LEDs have come as a boon for millions of people in India and their advantages have been recognised even by the government, which is currently taking measures to increase the uptake of this energy-efficient source of lighting. However, the manufacturing of LEDs in India is still at its nascent stages and most of the demand is met through the import of LED bulbs and tubes from other countries, mainly China. This dependence on imports has made it difficult to manage the quality of lights being brought into the country and sold thereafter with the branding of Indian companies.Due to this, consumers end up spending on low-quality products that don’t last long and create a bad name for the LED industry as a whole. It creates skewed competition amongst stakeholders, and presents a distorted image of the industry.
Nielsen saw a similar trend in a study it undertook across eight major Indian cities – New Delhi, Mumbai, Kolkata, Chennai, Durgapur, Bareilly, Ahmedabad and Hyderabad. The study revealed that 47% of LED bulb brands and 52% of LED downlighter brands across 400 electrical retail outlets were found to be non-compliant with consumer safety standards. The manufacturers of lighting products have to comply with the prescribed and mandated standards of the Bureau of Indian Standards (BIS) and Ministry of Electronics and Information Technology (MeitY), Government of India. Such spurious products are a safety hazard for consumers besides causing significant loss in tax revenues for the Government of India, as they are illegally manufactured and sold.
In LED Bulbs category, Hyderabad had the highest non-compliance levels in BIS mark at 57% and Ahmedabad at 60% had the highest non-compliance levels in legal metrology. Whereas in the LED Downlighter category, Bareilly had the highest non-compliance in BIS mark at 78% and Mumbai topped the charts in non-compliance in legal metrology at 78%.
As per this study, more than half of LED bulb brands surveyed in New Delhi (52%) did not conform to BIS standards (absence of the BIS mark) and same is the case when it comes to LED downlighters (58%). 36% of the LED bulb brands and 58% of LED Downlighter brands surveyed did not follow legal metrology guidelines in the national capital.

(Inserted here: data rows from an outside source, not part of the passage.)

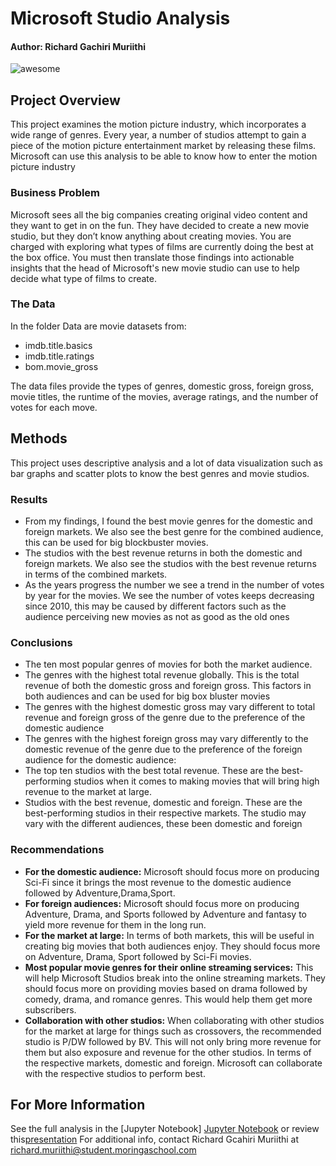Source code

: # Microsoft Studio Analysis 
#### Author: Richard Gachiri Muriithi
![awesome](https://raw.githubusercontent.com/learn-co-curriculum/dsc-phase-1-project/master/awesome.gif)
## Project Overview

This project examines the motion picture industry, which incorporates a wide range of genres. Every year, a number of studios attempt to gain a piece of the motion picture entertainment market by releasing these films. Microsoft can use this analysis to be able to know how to enter the motion picture industry

### Business Problem

Microsoft sees all the big companies creating original video content and they want to get in on the fun. They have decided to create a new movie studio, but they don’t know anything about creating movies. You are charged with exploring what types of films are currently doing the best at the box office. You must then translate those findings into actionable insights that the head of Microsoft's new movie studio can use to help decide what type of films to create.

### The Data

In the folder Data are movie datasets from:
* imdb.title.basics
* imdb.title.ratings
* bom.movie_gross

The data files provide the types of genres, domestic gross, foreign gross, movie titles, the runtime of the movies, average ratings, and the number of votes for each move.

## Methods
This project uses descriptive analysis and a lot of data visualization such as bar graphs and scatter plots to know the best genres and movie studios. 

### Results

- From my findings, I found the best movie genres for the domestic and foreign markets. We also see the best genre for the combined audience, this can be used for big blockbuster movies. 
- The studios with the best revenue returns in both the domestic and foreign markets. We also see the studios with the best revenue returns in terms of the combined markets.
- As the years progress the number we see a trend in the number of votes by year for the movies. We see  the number of votes keeps decreasing since 2010, this may be caused by different factors such as the audience perceiving new movies as not as good as the old ones

### Conclusions

- The ten most popular genres of movies for both the market audience.
- The genres with the highest total revenue globally. This is the total revenue of both the domestic gross and foreign gross. This factors in both audiences and can be used for big box bluster movies
- The genres with the highest domestic gross may vary different to total revenue and foreign gross of the genre due to the preference of the domestic audience
- The genres with the highest foreign gross may vary differently to the domestic revenue of the genre due to the preference of the foreign audience for the domestic audience:
- The top ten studios with the best total revenue. These are the best-performing studios when it comes to making movies that will bring high revenue to the market at large.
- Studios with the best revenue, domestic and foreign. These are the best-performing studios in their respective markets. The studio may vary with the different audiences, these been domestic and foreign

### Recommendations

- **For the domestic audience:** Microsoft should focus more on producing Sci-Fi since it brings the most revenue to the domestic audience followed by Adventure,Drama,Sport.
- **For foreign audiences:** Microsoft should focus more on producing Adventure, Drama, and Sports followed by Adventure and fantasy to yield more revenue for them in the long run.
- **For the market at large:** In terms of both markets, this will be useful in creating big movies that both audiences enjoy. They should focus more on Adventure, Drama, Sport followed by Sci-Fi movies.
- **Most popular movie genres for their online streaming services:** This will help Microsoft Studios break into the online streaming markets. They should focus more on providing movies based on drama followed by comedy, drama, and romance genres. This would help them get more subscribers.
- **Collaboration with other studios:** When collaborating with other studios for the market at large for things such as crossovers, the recommended studio is P/DW followed by BV. This will not only bring more revenue for them but also exposure and revenue for the other studios. In terms of the respective markets, domestic and foreign. Microsoft can collaborate with the respective studios to perform best.

## For More Information
See the full analysis in the [Jupyter Notebook] [Jupyter Notebook](./student.ipynb) or review this[presentation]()
For additional info, contact Richard Gcahiri Muriithi at [richard.muriithi@student.moringaschool.com](richard.muriithi@student.moringaschool.com)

(The illustration on the top shows the details about city-wise nature of violations and puts the data for non-compliant brands across both the segments in a national context.)
As per ELCOMA (Electric Lamp and Component Manufacturers’ Association), the total LED market in India is worth Rs. 11,400 crores, with LED bulbs and downlighters constituting 72% of the overall LED market, being widely used across homes, offices and workspaces.
Raju Bista, President, ELCOMA and Managing Director of Surya Roshni Ltd said “These non-compliant manufacturers don’t follow mandated safety procedures and hence the products manufactured by them are not only unsafe but also less energy efficient. This will negatively impact the government’s focus on promoting energy efficient products and harm the image of the LED industry.”
Commenting on the subject, SumitPadmakar Joshi, Vice President of ELCOMA and CEO, Signify Innovations India Ltd. (formerly known as Philips Lighting India) said, “The LED industry has grown significantly over the past 5-6 years and this has led to the entry of several products that are non-compliant to safety standards defined by BIS. This latest study confirms that half of the LED products sold in the country still do not adhere to consumer safety standards as defined by the Government of India. We urge the government to take stringent measures to ensure better compliance to safety standards to protect the average consumer’s interests.”
Sunil Sikka, Advisor, ELCOMA remarked, “The increase in market share of spurious lighting products is a matter of huge concern for the lighting industry, as these products not just endanger consumers, but also cause significant harm to the exchequer through non-payment of taxes. With half of the lighting products sold in the country being non-compliant to safety standards, it is important that the government steps in to prevent further damage.”
The Indian Lighting industry unanimously recommends a need for stronger enforcement of compliance to the safety standards. The illegal and low quality lights are also a threat to the government’s key programmes like Make in India. In addition to this, they also impact government’s tax revenue collections, as the companies manufacturing such products don’t fall under the purview of formal sector.It defeats investment objectives and goes against the ‘ease of doing’ business philosophy of the Government of the day.